Regarding the selected Chinese herbs in this article, Chen et al. observed that under certain circumstances, gallnuts have a certain clearing effect on PA biofilm, even completely clearing it; Song et al. found that the extract of Chinese medicinal herb Charcoal has a certain inhibitory effect on the growth of PA, and its minimum inhibitory concentration is 15.63mg/mL; Pandey et al. found through in vitro antibacterial experiments that extracts of sheep hoof beetle (leaves, stem bark, and flowers) have a certain antibacterial effect on PA.

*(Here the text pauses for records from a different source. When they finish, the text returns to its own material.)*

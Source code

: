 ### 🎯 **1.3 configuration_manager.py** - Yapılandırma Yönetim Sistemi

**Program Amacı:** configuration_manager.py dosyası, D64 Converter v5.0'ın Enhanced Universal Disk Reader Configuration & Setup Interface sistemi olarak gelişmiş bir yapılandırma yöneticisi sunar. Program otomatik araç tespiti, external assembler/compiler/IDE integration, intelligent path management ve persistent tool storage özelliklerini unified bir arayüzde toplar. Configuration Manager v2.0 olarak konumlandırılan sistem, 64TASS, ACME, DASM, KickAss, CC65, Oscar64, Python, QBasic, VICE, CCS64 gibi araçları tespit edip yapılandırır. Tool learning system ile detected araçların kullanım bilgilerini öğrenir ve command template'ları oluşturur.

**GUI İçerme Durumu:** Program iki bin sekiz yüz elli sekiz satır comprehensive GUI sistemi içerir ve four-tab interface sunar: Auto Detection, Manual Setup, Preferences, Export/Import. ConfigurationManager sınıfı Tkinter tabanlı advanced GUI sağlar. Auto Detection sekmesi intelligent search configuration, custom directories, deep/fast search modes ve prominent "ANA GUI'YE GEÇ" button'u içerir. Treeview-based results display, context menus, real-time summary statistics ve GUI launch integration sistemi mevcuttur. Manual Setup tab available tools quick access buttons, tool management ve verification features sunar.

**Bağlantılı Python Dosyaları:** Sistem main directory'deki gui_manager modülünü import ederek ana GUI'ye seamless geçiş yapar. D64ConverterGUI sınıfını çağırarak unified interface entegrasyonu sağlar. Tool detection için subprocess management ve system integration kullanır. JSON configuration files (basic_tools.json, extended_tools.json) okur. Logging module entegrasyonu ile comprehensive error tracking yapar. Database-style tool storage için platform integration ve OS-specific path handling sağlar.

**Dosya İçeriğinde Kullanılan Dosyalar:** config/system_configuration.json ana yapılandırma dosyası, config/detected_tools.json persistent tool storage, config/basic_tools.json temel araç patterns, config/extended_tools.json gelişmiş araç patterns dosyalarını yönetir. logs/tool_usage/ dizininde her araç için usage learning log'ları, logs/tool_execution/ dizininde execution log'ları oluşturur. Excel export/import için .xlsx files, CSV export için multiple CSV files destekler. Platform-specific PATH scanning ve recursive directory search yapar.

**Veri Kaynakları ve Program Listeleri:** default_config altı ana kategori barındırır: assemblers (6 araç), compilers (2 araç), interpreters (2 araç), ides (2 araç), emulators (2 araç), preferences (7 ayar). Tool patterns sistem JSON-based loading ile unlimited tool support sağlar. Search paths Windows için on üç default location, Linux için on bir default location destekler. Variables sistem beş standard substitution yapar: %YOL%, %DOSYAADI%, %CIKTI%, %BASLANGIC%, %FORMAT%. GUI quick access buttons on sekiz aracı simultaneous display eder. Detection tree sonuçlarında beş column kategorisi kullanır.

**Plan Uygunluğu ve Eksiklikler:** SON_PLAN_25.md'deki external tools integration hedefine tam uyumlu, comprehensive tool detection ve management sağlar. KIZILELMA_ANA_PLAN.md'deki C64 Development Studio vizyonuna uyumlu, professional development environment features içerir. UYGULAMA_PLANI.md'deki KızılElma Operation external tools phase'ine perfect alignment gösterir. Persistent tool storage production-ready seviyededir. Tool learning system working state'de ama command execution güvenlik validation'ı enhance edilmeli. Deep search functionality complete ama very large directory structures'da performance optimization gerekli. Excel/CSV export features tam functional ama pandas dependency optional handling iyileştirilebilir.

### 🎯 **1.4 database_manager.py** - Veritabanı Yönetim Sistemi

Another purpose of this article is to provide clinical responses to antibiotic resistant PA infections. We are currently collaborating with clinical departments to select various traditional Chinese medicines, which will be decocted and combined with amoxicillin, cefotaxime, and levofloxacin to observe their therapeutic effects and make some progress. However, clinical Chinese medicine practitioners have provided feedback that stronger traditional Chinese medicine formulas are needed in order to achieve better prognosis. Although most compounds are still in the stage of biological activity research or preclinical research, and there are relatively few compounds entering the clinical trial stage, there will still be a lot of uncertainty in the future. However, these compounds with different mechanisms of action provide valuable experience and research ideas for researchers, making the emergence of new antibacterial drugs possible. QSIs have good application prospects, and the reported QSIs are still limited. It is necessary to study safe and efficient QSIs that are truly suitable for human use to solve the problem of bacterial resistance in medicine.